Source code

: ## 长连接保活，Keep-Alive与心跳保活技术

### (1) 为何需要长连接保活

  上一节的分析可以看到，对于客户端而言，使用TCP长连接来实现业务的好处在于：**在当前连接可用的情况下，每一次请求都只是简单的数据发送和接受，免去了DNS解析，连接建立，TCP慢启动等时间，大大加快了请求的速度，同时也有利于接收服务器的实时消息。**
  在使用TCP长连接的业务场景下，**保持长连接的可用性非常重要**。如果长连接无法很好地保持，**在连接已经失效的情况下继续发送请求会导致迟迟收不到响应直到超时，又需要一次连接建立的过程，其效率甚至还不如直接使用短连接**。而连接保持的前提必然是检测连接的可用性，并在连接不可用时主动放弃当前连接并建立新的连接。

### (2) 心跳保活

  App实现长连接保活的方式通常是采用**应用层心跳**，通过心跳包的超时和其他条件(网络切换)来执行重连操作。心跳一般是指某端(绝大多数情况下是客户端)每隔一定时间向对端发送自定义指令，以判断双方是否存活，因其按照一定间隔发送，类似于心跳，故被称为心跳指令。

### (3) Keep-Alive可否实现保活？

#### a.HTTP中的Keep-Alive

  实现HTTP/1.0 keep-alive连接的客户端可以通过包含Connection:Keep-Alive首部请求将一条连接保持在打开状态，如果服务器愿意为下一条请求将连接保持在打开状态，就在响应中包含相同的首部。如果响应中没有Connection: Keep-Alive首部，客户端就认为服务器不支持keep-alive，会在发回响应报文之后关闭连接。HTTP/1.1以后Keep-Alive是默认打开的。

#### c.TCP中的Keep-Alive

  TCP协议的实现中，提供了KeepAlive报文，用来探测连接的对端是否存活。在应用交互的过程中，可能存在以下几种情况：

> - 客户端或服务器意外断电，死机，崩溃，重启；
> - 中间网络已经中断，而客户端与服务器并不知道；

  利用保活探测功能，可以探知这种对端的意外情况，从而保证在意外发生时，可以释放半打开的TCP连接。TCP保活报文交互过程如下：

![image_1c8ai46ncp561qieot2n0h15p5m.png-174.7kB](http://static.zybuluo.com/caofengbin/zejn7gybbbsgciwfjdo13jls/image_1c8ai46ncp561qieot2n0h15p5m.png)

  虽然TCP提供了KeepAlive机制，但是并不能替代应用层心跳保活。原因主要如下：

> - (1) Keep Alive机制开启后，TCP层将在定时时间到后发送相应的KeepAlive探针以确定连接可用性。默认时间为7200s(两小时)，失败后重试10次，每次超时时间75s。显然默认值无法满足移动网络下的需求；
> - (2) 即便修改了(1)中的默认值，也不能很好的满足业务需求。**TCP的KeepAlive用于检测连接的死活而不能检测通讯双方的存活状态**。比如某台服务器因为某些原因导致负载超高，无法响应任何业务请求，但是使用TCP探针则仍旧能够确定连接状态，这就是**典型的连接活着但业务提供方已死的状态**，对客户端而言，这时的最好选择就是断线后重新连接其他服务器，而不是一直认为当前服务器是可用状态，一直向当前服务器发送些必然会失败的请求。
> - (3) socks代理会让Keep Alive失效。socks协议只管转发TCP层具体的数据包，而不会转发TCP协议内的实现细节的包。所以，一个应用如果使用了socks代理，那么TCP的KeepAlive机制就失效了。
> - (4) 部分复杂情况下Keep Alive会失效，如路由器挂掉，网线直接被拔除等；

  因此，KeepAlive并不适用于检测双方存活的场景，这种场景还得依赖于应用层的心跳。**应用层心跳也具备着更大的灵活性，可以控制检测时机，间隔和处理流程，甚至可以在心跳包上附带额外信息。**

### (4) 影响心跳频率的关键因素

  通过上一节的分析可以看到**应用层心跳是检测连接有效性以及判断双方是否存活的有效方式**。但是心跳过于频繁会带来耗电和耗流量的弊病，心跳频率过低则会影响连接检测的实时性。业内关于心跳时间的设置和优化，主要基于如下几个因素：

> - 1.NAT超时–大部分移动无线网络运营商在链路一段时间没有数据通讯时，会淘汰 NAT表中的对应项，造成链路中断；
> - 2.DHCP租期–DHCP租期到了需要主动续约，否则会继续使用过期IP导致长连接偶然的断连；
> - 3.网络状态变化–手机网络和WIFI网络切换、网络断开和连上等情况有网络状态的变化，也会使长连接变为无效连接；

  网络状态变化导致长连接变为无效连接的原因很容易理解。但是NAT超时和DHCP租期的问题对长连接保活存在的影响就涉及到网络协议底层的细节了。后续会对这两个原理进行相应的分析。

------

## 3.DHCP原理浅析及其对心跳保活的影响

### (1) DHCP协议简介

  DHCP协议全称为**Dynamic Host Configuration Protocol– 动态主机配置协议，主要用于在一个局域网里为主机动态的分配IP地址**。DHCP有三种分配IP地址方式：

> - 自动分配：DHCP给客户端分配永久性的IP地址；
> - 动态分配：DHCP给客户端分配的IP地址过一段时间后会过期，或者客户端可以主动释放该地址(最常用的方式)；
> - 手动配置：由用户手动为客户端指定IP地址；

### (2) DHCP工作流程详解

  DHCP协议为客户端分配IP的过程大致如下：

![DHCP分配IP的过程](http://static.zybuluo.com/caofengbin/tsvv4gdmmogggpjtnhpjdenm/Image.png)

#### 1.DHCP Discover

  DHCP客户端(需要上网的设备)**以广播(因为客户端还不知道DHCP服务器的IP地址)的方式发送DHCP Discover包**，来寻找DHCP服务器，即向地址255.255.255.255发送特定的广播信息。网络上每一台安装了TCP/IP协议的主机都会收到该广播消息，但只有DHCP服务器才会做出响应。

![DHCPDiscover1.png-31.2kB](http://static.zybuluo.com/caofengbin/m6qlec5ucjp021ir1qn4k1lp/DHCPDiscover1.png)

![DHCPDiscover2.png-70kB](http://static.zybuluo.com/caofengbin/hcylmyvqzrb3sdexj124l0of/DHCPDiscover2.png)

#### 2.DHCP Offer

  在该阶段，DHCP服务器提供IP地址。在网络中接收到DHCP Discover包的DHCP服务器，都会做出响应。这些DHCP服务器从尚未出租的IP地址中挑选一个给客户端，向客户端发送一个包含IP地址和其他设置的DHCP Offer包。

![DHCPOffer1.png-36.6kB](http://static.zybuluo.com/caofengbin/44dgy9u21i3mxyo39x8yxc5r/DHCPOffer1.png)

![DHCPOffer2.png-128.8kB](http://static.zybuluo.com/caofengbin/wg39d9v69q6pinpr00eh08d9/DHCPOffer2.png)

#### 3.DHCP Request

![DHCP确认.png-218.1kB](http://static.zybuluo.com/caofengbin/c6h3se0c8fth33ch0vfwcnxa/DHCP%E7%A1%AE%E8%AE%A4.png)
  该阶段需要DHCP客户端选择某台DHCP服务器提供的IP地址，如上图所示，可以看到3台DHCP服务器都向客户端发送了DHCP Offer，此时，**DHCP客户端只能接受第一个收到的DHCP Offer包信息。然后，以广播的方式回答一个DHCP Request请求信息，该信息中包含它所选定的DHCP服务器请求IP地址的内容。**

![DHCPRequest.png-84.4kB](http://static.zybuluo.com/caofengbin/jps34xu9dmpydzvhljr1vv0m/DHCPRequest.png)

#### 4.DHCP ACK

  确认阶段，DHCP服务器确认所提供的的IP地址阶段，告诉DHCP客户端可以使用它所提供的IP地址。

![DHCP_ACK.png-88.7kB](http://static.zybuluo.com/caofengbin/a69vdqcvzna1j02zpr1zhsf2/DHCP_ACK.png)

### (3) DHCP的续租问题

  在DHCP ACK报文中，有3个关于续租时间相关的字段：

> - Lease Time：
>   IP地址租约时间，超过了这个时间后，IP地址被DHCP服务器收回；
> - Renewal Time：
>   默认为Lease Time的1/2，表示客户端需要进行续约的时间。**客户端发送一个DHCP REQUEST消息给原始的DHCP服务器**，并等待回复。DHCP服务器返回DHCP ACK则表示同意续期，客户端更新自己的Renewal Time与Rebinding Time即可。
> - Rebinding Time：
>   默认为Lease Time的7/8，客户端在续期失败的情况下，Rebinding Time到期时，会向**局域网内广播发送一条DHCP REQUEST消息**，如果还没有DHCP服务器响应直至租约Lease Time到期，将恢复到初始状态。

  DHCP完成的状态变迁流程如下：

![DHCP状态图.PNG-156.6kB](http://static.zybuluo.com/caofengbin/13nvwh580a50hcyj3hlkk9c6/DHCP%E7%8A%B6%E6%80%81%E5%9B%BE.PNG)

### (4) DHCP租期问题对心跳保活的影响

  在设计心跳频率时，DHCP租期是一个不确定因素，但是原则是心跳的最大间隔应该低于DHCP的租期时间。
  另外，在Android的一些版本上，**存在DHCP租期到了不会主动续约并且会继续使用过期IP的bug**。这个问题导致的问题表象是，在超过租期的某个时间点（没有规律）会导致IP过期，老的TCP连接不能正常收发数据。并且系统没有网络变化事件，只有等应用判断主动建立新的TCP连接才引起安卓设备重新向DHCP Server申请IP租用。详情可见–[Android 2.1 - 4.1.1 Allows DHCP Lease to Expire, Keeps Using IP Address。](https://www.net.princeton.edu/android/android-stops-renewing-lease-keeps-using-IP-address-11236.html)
━━━━
_Prompt_
Look through the data above and report every line in which "static" appears.

_Answer to the exercise_
![image_1c8ai46ncp561qieot2n0h15p5m.png-174.7kB](http://static.zybuluo.com/caofengbin/zejn7gybbbsgciwfjdo13jls/image_1c8ai46ncp561qieot2n0h15p5m.png)
![DHCP分配IP的过程](http://static.zybuluo.com/caofengbin/tsvv4gdmmogggpjtnhpjdenm/Image.png)
![DHCPDiscover1.png-31.2kB](http://static.zybuluo.com/caofengbin/m6qlec5ucjp021ir1qn4k1lp/DHCPDiscover1.png)
![DHCPDiscover2.png-70kB](http://static.zybuluo.com/caofengbin/hcylmyvqzrb3sdexj124l0of/DHCPDiscover2.png)
![DHCPOffer1.png-36.6kB](http://static.zybuluo.com/caofengbin/44dgy9u21i3mxyo39x8yxc5r/DHCPOffer1.png)
![DHCPOffer2.png-128.8kB](http://static.zybuluo.com/caofengbin/wg39d9v69q6pinpr00eh08d9/DHCPOffer2.png)
![DHCP确认.png-218.1kB](http://static.zybuluo.com/caofengbin/c6h3se0c8fth33ch0vfwcnxa/DHCP%E7%A1%AE%E8%AE%A4.png)
![DHCPRequest.png-84.4kB](http://static.zybuluo.com/caofengbin/jps34xu9dmpydzvhljr1vv0m/DHCPRequest.png)
![DHCP_ACK.png-88.7kB](http://static.zybuluo.com/caofengbin/a69vdqcvzna1j02zpr1zhsf2/DHCP_ACK.png)
![DHCP状态图.PNG-156.6kB](http://static.zybuluo.com/caofengbin/13nvwh580a50hcyj3hlkk9c6/DHCP%E7%8A%B6%E6%80%81%E5%9B%BE.PNG)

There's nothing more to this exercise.